• Task details
Reprint each record exactly. Pictures are not reprinted.

Saved data entries
- Opening Delimiter -

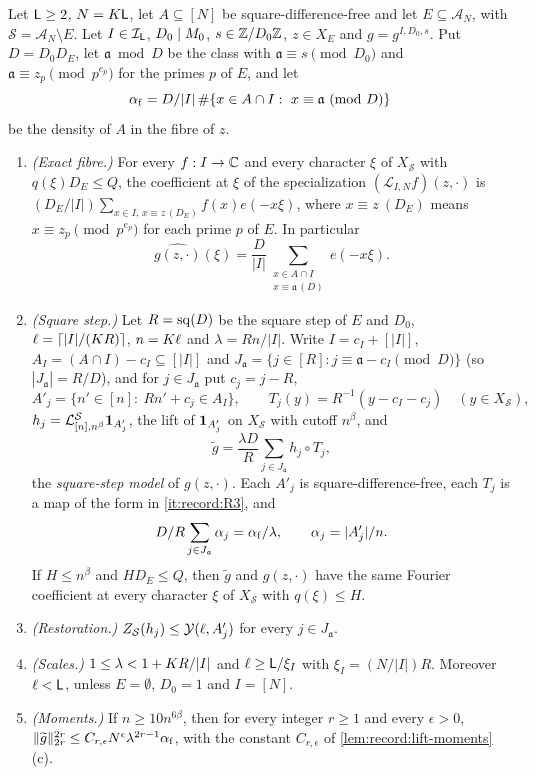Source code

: \begin{lemma}
\label{lem:record:fibre-scale}
Let $\Lsc\ge2$, $N=\Kint\Lsc$, let $A\subseteq[N]$ be square-difference-free
and let $E\subseteq\mathcal A_N$, with $\mathcal S=\mathcal A_N\setminus E$.
Let $I\in\mathcal I_\Lsc$, $D_0\mid\Mzero$, $s\in\Z/D_0\Z$, $z\in X_E$ and
$g=g^{I,D_0,s}$. Put $D=D_0D_E$, let $\mathfrak a\bmod D$ be the class with
$\mathfrak a\equiv s\pmod{D_0}$ and $\mathfrak a\equiv z_p\pmod{p^{e_p}}$ for the primes $p$ of
$E$, and let
\[
 \alpha_{\rm f}=\frac D{|I|}\,\#\{x\in A\cap I:\ x\equiv\mathfrak a\ (\mathrm{mod}\ D)\}
\]
be the density of $A$ in the fibre of $z$.
\begin{enumerate}[label=(\alph*)]
\item \emph{(Exact fibre.)} For every $f:I\to\C$ and every character $\xi$ of
 $X_{\mathcal S}$ with $q(\xi)D_E\le Q$, the coefficient at $\xi$ of the
 specialization $(\mathcal L_{I,N}f)(z,\cdot)$ is
 $(D_E/|I|)\sum_{x\in I,\,x\equiv z\,(D_E)}f(x)e(-x\xi)$, where
 $x\equiv z\ (D_E)$ means $x\equiv z_p\pmod{p^{e_p}}$ for each prime $p$ of
 $E$. In particular
 \[
  \widehat{g(z,\cdot)}(\xi)=\frac D{|I|}\sum_{\substack{x\in A\cap I\\ x\equiv\mathfrak a\,(D)}}e(-x\xi).
 \]
\item \emph{(Square step.)} Let $R=\sq(D)$ be the square step of $E$ and
 $D_0$, $\ell=\lceil|I|/(\Kint R)\rceil$, $n=\Kint\ell$ and
 $\lambda=Rn/|I|$. Write $I=c_I+[|I|]$, $A_I=(A\cap I)-c_I\subseteq[|I|]$ and
 $J_{\mathfrak a}=\{j\in[R]:j\equiv\mathfrak a-c_I\pmod D\}$ (so $|J_{\mathfrak a}|=R/D$), and for $j\in J_{\mathfrak a}$
 put $c_j=j-R$,
 \[
  A'_j=\{n'\in[n]:\ Rn'+c_j\in A_I\},\qquad
  T_j(y)=R^{-1}(y-c_I-c_j)\quad(y\in X_{\mathcal S}),
 \]
 $h_j=\mathcal L^{\mathcal S}_{[n],n^\beta}\one_{A'_j}$, the lift of
 $\one_{A'_j}$ on $X_{\mathcal S}$ with cutoff $n^\beta$, and
 \[
  \widetilde g=\frac{\lambda D}{R}\sum_{j\in J_{\mathfrak a}}h_j\circ T_j ,
 \]
 the \emph{square-step model} of $g(z,\cdot)$. Each $A'_j$ is
 square-difference-free, each $T_j$ is a map of the form in
 \ref{it:record:R3}, and
 \[
  \frac DR\sum_{j\in J_{\mathfrak a}}\alpha_j=\frac{\alpha_{\rm f}}\lambda,\qquad
  \alpha_j=\frac{|A'_j|}n .
 \]
 If $H\le n^\beta$ and $HD_E\le Q$, then $\widetilde g$ and $g(z,\cdot)$
 have the same Fourier coefficient at every character $\xi$ of
 $X_{\mathcal S}$ with $q(\xi)\le H$.
\item \emph{(Restoration.)} $Z_{\mathcal S}(h_j)\le\Yf(\ell,A'_j)$ for every
 $j\in J_{\mathfrak a}$.
\item \emph{(Scales.)} $1\le\lambda<1+\Kint R/|I|$ and $\ell\ge\Lsc/\xi_I$
 with $\xi_I=(N/|I|)R$. Moreover $\ell<\Lsc$, unless $E=\emptyset$,
 $D_0=1$ and $I=[N]$.
\item \emph{(Moments.)} If $n\ge10n^{6\beta}$, then for every integer
 $r\ge1$ and every $\epsilon>0$,
 $\|\widetilde g\|_{2r}^{2r}\le C_{r,\epsilon}N^\epsilon\lambda^{2r-1}\alpha_{\rm f}$,
 with the constant $C_{r,\epsilon}$ of \cref{lem:record:lift-moments}(c).
\end{enumerate}
\end{lemma}

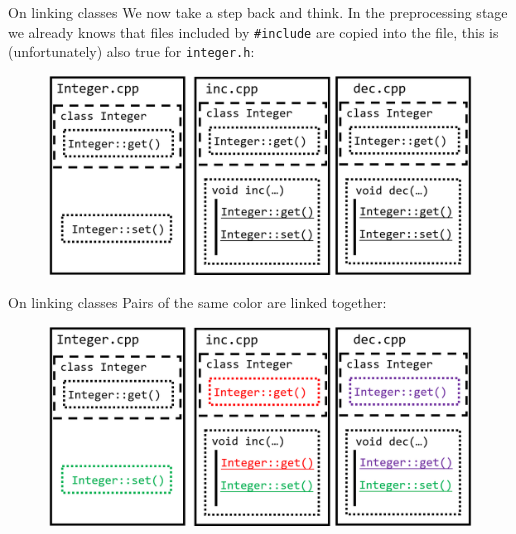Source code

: \begin{frame}{On linking classes}
We now take a step back and think. In the preprocessing stage we already knows that files included by \texttt{\#include} are copied into the file, this is (unfortunately) also true for \texttt{integer.h}:

\vspace{-0.1in}
\begin{figure}
\centering
\includegraphics[scale=0.37]{fig/rc8link1}
\end{figure}

\end{frame}

\begin{frame}{On linking classes}
Pairs of the same color are linked together:
\begin{figure}
\centering
\includegraphics[scale=0.37]{fig/rc8link2}
\end{figure}
\end{frame}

- Closing Delimiter -

• Your response
Source code

: \begin{lemma}
\label{lem:record:fibre-scale}
Let $\Lsc\ge2$, $N=\Kint\Lsc$, let $A\subseteq[N]$ be square-difference-free
and let $E\subseteq\mathcal A_N$, with $\mathcal S=\mathcal A_N\setminus E$.
Let $I\in\mathcal I_\Lsc$, $D_0\mid\Mzero$, $s\in\Z/D_0\Z$, $z\in X_E$ and
$g=g^{I,D_0,s}$. Put $D=D_0D_E$, let $\mathfrak a\bmod D$ be the class with
$\mathfrak a\equiv s\pmod{D_0}$ and $\mathfrak a\equiv z_p\pmod{p^{e_p}}$ for the primes $p$ of
$E$, and let
\[
 \alpha_{\rm f}=\frac D{|I|}\,\#\{x\in A\cap I:\ x\equiv\mathfrak a\ (\mathrm{mod}\ D)\}
\]
be the density of $A$ in the fibre of $z$.
\begin{enumerate}[label=(\alph*)]
\item \emph{(Exact fibre.)} For every $f:I\to\C$ and every character $\xi$ of
 $X_{\mathcal S}$ with $q(\xi)D_E\le Q$, the coefficient at $\xi$ of the
 specialization $(\mathcal L_{I,N}f)(z,\cdot)$ is
 $(D_E/|I|)\sum_{x\in I,\,x\equiv z\,(D_E)}f(x)e(-x\xi)$, where
 $x\equiv z\ (D_E)$ means $x\equiv z_p\pmod{p^{e_p}}$ for each prime $p$ of
 $E$. In particular
 \[
  \widehat{g(z,\cdot)}(\xi)=\frac D{|I|}\sum_{\substack{x\in A\cap I\\ x\equiv\mathfrak a\,(D)}}e(-x\xi).
 \]
\item \emph{(Square step.)} Let $R=\sq(D)$ be the square step of $E$ and
 $D_0$, $\ell=\lceil|I|/(\Kint R)\rceil$, $n=\Kint\ell$ and
 $\lambda=Rn/|I|$. Write $I=c_I+[|I|]$, $A_I=(A\cap I)-c_I\subseteq[|I|]$ and
 $J_{\mathfrak a}=\{j\in[R]:j\equiv\mathfrak a-c_I\pmod D\}$ (so $|J_{\mathfrak a}|=R/D$), and for $j\in J_{\mathfrak a}$
 put $c_j=j-R$,
 \[
  A'_j=\{n'\in[n]:\ Rn'+c_j\in A_I\},\qquad
  T_j(y)=R^{-1}(y-c_I-c_j)\quad(y\in X_{\mathcal S}),
 \]
 $h_j=\mathcal L^{\mathcal S}_{[n],n^\beta}\one_{A'_j}$, the lift of
 $\one_{A'_j}$ on $X_{\mathcal S}$ with cutoff $n^\beta$, and
 \[
  \widetilde g=\frac{\lambda D}{R}\sum_{j\in J_{\mathfrak a}}h_j\circ T_j ,
 \]
 the \emph{square-step model} of $g(z,\cdot)$. Each $A'_j$ is
 square-difference-free, each $T_j$ is a map of the form in
 \ref{it:record:R3}, and
 \[
  \frac DR\sum_{j\in J_{\mathfrak a}}\alpha_j=\frac{\alpha_{\rm f}}\lambda,\qquad
  \alpha_j=\frac{|A'_j|}n .
 \]
 If $H\le n^\beta$ and $HD_E\le Q$, then $\widetilde g$ and $g(z,\cdot)$
 have the same Fourier coefficient at every character $\xi$ of
 $X_{\mathcal S}$ with $q(\xi)\le H$.
\item \emph{(Restoration.)} $Z_{\mathcal S}(h_j)\le\Yf(\ell,A'_j)$ for every
 $j\in J_{\mathfrak a}$.
\item \emph{(Scales.)} $1\le\lambda<1+\Kint R/|I|$ and $\ell\ge\Lsc/\xi_I$
 with $\xi_I=(N/|I|)R$. Moreover $\ell<\Lsc$, unless $E=\emptyset$,
 $D_0=1$ and $I=[N]$.
\item \emph{(Moments.)} If $n\ge10n^{6\beta}$, then for every integer
 $r\ge1$ and every $\epsilon>0$,
 $\|\widetilde g\|_{2r}^{2r}\le C_{r,\epsilon}N^\epsilon\lambda^{2r-1}\alpha_{\rm f}$,
 with the constant $C_{r,\epsilon}$ of \cref{lem:record:lift-moments}(c).
\end{enumerate}
\end{lemma}

Source code

: \begin{frame}{On linking classes}
We now take a step back and think. In the preprocessing stage we already knows that files included by \texttt{\#include} are copied into the file, this is (unfortunately) also true for \texttt{integer.h}:

\vspace{-0.1in}
\begin{figure}
\centering
\includegraphics[scale=0.37]{fig/rc8link1}
\end{figure}

\end{frame}

\begin{frame}{On linking classes}
Pairs of the same color are linked together:
\begin{figure}
\centering
\includegraphics[scale=0.37]{fig/rc8link2}
\end{figure}
\end{frame}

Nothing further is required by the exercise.